Bilateral AI - Research Modules

Bilateral AI aims at developing the foundation for broad AI systems with interacting sub-symbolic and symbolic components as depicted in the following Figure giving an overview of the research agenda of the BILAI Cluster of Excellence:

Eight interconnected Research Modules (RMs) will address the following topics:

• Graph-based structures (RM1)
• Context (RM2)
• Knowledge & Learning (RM3)
• Reasoning (RM4)
• Causality (RM5)
• Explainable AI (RM6)
• Ethical AI Systems (RM7)
• Demonstration and Benchmarking (RM8)

Graph-based structures (RM1)

Graph-based structures are highly relevant to all the essential properties of a broad AI. Graph-based structures are inherently symbolic and often equipped with sub-symbolic attributes such as costs or interaction strength.

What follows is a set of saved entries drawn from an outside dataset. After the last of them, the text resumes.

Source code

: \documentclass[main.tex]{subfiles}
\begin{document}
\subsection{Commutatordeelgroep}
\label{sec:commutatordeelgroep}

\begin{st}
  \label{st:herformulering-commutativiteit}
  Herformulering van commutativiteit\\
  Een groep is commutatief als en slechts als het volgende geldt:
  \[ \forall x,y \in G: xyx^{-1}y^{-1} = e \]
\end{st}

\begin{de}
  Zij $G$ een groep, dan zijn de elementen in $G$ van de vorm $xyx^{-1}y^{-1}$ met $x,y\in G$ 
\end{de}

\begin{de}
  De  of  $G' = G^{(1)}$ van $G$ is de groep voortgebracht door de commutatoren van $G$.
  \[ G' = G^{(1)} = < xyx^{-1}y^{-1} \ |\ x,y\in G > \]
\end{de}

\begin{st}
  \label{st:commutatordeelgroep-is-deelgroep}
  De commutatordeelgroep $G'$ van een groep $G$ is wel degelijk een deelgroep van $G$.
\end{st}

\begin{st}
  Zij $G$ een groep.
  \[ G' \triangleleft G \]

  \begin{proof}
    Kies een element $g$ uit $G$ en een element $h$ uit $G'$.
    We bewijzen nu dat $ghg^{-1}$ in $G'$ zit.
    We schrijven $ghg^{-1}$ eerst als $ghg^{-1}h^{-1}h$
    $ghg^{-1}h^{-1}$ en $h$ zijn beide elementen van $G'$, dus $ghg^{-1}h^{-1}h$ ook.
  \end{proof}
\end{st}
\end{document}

They are omnipresent when solving complex tasks, and can appear as navigation maps, as social or physical interaction networks, or as object relations. Graphs are ideal to transfer knowledge: their nodes and edges represent learned or known abstractions of real-world entities; their structure is typically very robust; they can be readily adapted to new situations or even constructed on the fly; they allow for advanced reasoning; and they allow employing efficient algorithms from computer science. Because of the inherent symbolic nature and their suitability for learning and sub-symbolic elements, they naturally constitute a promising starting point as a core component for a bilateral AI approach.

Context (RM2)

Context is typically used by humans for solving complex tasks using associations with recent or past experiences. New situations can be associated with stored ones to provide a context, which makes humans very robust against domain shifts and allows them to adapt quickly. As only the abstraction of a situation is stored to give a context, memory- and context-based processing is highly suited for knowledge transfer. We will investigate novel approaches to combine symbolic and sub-symbolic representations of context and memory in bilateral AI systems, inspired by the memory system of the brain. Our aim is to improve AI systems with respect to robustness, adaptivity, abstraction, and knowledge transfer using bilateral AI approaches.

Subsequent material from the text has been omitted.